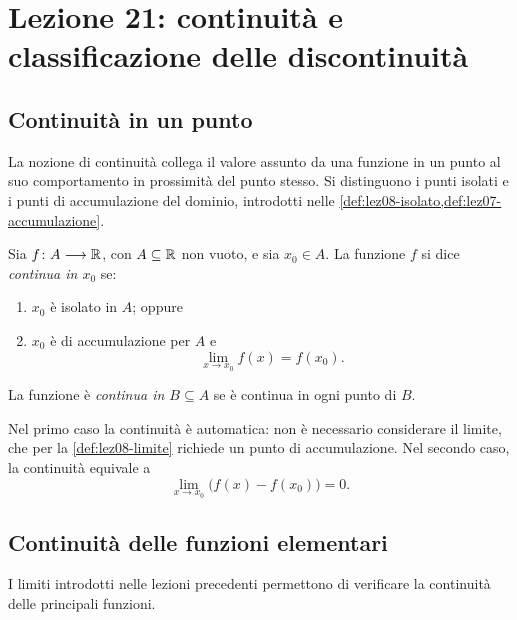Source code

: \chapter[Lezione 21 --- 19 novembre 2026]{Lezione 21: continuità e classificazione delle discontinuità}
\label{chap:lezione-21}

\section{Continuità in un punto}
\label{sec:lez21-continuita}

La nozione di continuità collega il valore assunto da una
funzione in un punto al suo comportamento in prossimità
del punto stesso. Si distinguono i punti isolati e i punti
di accumulazione del dominio, introdotti nelle
\cref{def:lez08-isolato,def:lez07-accumulazione}.

\begin{definition}
\label{def:lez21-continuita}
Sia \(f\colon A\longrightarrow\mathbb{R}\), con \(A\subseteq\mathbb{R}\)
non vuoto, e sia \(x_0\in A\). La funzione \(f\) si dice
\emph{continua in \(x_0\)} se:
\begin{enumerate}
  \item \(x_0\) è isolato in \(A\); oppure
  \item \(x_0\) è di accumulazione per \(A\) e
  \[
    \lim_{x\to x_0}f(x)=f(x_0).
  \]
\end{enumerate}
La funzione è \emph{continua in \(B\subseteq A\)} se è
continua in ogni punto di \(B\).
\end{definition}

Nel primo caso la continuità è automatica: non è
necessario considerare il limite, che per la
\cref{def:lez08-limite} richiede un punto di accumulazione.
Nel secondo caso, la continuità equivale a
\[
  \lim_{x\to x_0}\bigl(f(x)-f(x_0)\bigr)=0.
\]

\section{Continuità delle funzioni elementari}
\label{sec:lez21-funzioni-elementari}

I limiti introdotti nelle lezioni precedenti permettono di
verificare la continuità delle principali funzioni.

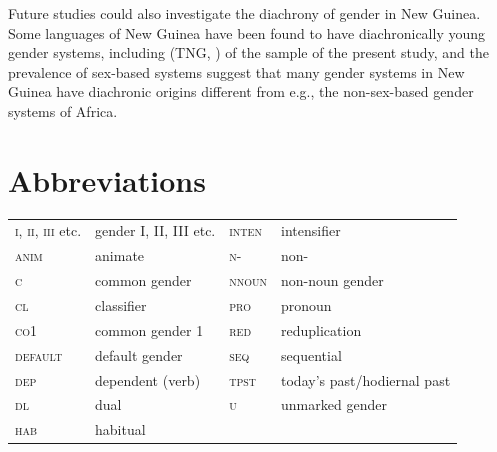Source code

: \documentclass[output=collectionpaper]{langsci/langscibook}
\begin{document}
Future studies could also investigate the diachrony of gender in New Guinea. Some languages of New Guinea have been found to have diachronically young gender systems, including  (TNG, ) of the sample of the present study, and the prevalence of sex-based systems suggest that many gender systems in New Guinea have diachronic origins different from e.g., the non-sex-based gender systems of Africa.


\section*{Abbreviations}

\begin{tabular}{llll}
  \textsc{i, ii, iii} etc.	&	gender I, II, III etc.	&	\textsc{inten}	&	intensifier	\\
  \textsc{anim}	&	animate	&	\textsc{n-}	&	non-	\\
  \textsc{c}	&	common gender	&	\textsc{nnoun}	&	non-noun gender	\\
  \textsc{cl}	&	classifier	&	\textsc{pro}	&	pronoun	\\
  \textsc{co1}	&	common gender 1	&	\textsc{red}	&	reduplication	\\
  \textsc{default}	&	default gender	&	\textsc{seq}	&	sequential	\\
  \textsc{dep}	&	dependent (verb)	&	\textsc{tpst}	&	today's past/hodiernal past	\\
  \textsc{dl}	&	dual	&	\textsc{u}	&	unmarked gender	\\
  \textsc{hab}	&	habitual	&				\\
\end{tabular}


\printbibliography[heading=subbibliography,notkeyword=this]

\label{lastpage:Svaerd}
\end{document}
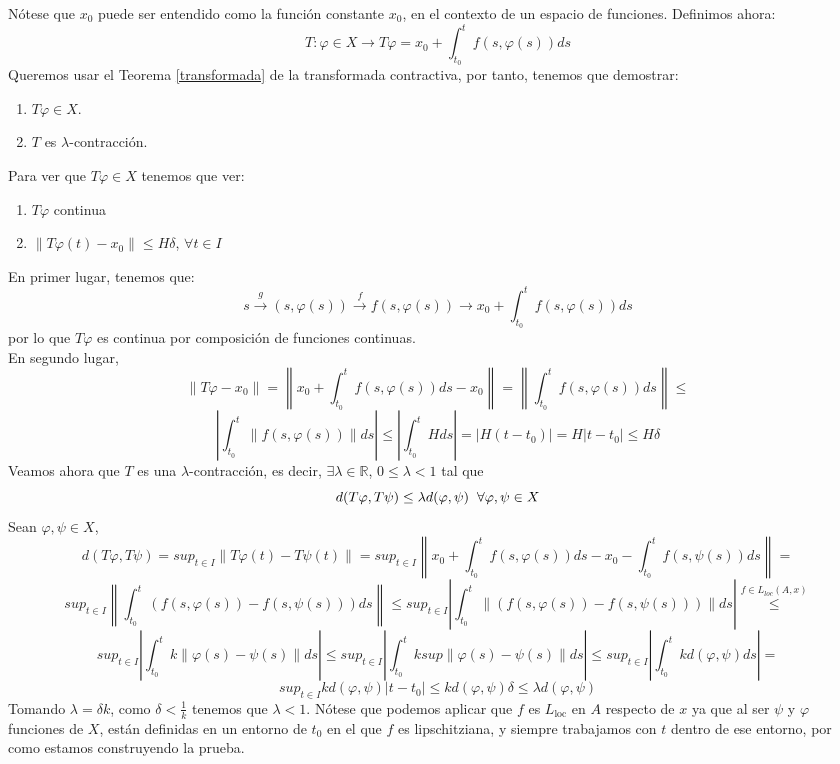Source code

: \documentclass[11pt]{article}
\makeatletter
\theoremstyle{theorem-style}  %
\renewenvironment{proof}[1][\proofname]{\par
	\pushQED{\qed}%
	\normalfont \topsep6\p@\@plus6\p@\relax
	\list{}{%
		\settowidth{\leftmargin}{\quad:\hskip\labelsep}%
		\setlength{\labelwidth}{0pt}%
		\setlength{\itemindent}{-\leftmargin}%
	}%
	\item[\hskip\labelsep\itshape#1\@addpunct{:}]\ignorespaces
}{%
	\popQED\endlist\@endpefalse
}
\theoremstyle{definition-style}
\theoremstyle{example-style}
\providecommand{\norm}[1]{\left\lVert#1\right\rVert} %
\providecommand{\abs}[1]{\left\lvert#1\right\rvert} %
\makeatother
\begin{document}
\begin{proof}
	Nótese que $ x_0 $ puede ser entendido como la función constante $ x_0 $, en el contexto de un espacio de funciones. Definimos ahora:
	\[T:\varphi \in X \longrightarrow T\varphi = x_0 + \int_{t_0}^{t} f(s, \varphi(s))ds\]
	Queremos usar el Teorema \ref{transformada} de la transformada contractiva, por tanto, tenemos que demostrar:
	\begin{enumerate}
		\item $T\varphi \in X$.
		\item $T$ es $\lambda$-contracción.
	\end{enumerate}
	Para ver que $T\varphi \in X$ tenemos que ver:
	\begin{enumerate}[	i.]
		\item $T\varphi$ continua
		\item $\norm{T\varphi (t) - x_0} \leq H\delta$, $\forall t \in I$
	\end{enumerate}
	En primer lugar, tenemos que:
	\[s \stackrel{g}{\longrightarrow} (s, \varphi (s)) \stackrel{f}{\longrightarrow} f(s, \varphi (s)) \longrightarrow x_0 + \int_{t_0}^{t}f(s,\varphi (s))ds  \]
	por lo que $T\varphi$ es continua por composición de funciones continuas. \\
	En segundo lugar, 
	\[\norm{T\varphi - x_0} = \norm{x_0 + \int_{t_0}^{t} f(s, \varphi (s)) ds - x_0} = \norm{\int_{t_0}^{t} f(s, \varphi (s)) ds} \leq \]
	\[\abs{\int_{t_0}^{t} \norm{f(s, \varphi (s))}ds} \leq \abs{\int_{t_0}^{t} H ds} = \abs{H(t - t_0)} = H\abs{t - t_0} \leq H\delta \]
	Veamos ahora que $T$ es una $\lambda$-contracción, es decir, $\exists \lambda \in \mathbb{R}$, $0 \leq \lambda < 1$ tal que
	\[d(T\varphi, T\psi) \leq \lambda d(\varphi, \psi) \hspace{0,2cm} \forall \varphi, \psi \in X\]
	Sean $\varphi, \psi \in X$, \\
	\[d(T\varphi, T\psi) = sup_{t \in I} \norm{T\varphi (t) - T\psi (t)} = sup_{t \in I} \norm{x_0 + \int_{t_0}^{t} f(s, \varphi(s))ds - x_0 - \int_{t_0}^{t} f(s, \psi(s))ds} = \]
	\[sup_{t \in I} \norm{\int_{t_0}^{t} (f(s, \varphi(s)) - f(s, \psi(s)))ds} \leq sup_{t \in I} \abs{\int_{t_0}^{t} \norm{(f(s, \varphi(s)) - f(s, \psi(s)))}ds} \stackrel{f \in L_{loc} (A, x)}{\leq} \] 
	\[sup_{t \in I} \abs{\int_{t_0}^{t} k\norm{\varphi(s) - \psi(s)}ds} \leq sup_{t \in I} \abs{\int_{t_0}^{t} k sup\norm{\varphi(s) - \psi(s)}ds} \leq sup_{t \in I} \abs{\int_{t_0}^{t} k d(\varphi, \psi)ds} = \]
	\[sup_{t \in I} kd(\varphi, \psi)\abs{t - t_0} \leq kd(\varphi, \psi)\delta \leq \lambda d(\varphi, \psi)\]
	Tomando $\lambda = \delta k$, como $\delta < \frac{1}{k}$ tenemos que $\lambda < 1$. Nótese que podemos aplicar que $ f $ es $ L_{\text{loc}} $ en $ A $ respecto de $ x $ ya que al ser $ \psi $ y $ \varphi $ funciones de $ X $, están definidas en un entorno de $ t_0 $ en el que $ f $ es lipschitziana, y siempre trabajamos con $ t $ dentro de ese entorno, por como estamos construyendo la prueba.
	

\end{proof}
\end{document}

----

**TRY IT:**
Work through the records above line by line and count those that hold the string "funzioni". Give only the result.

**OUTPUT:**
3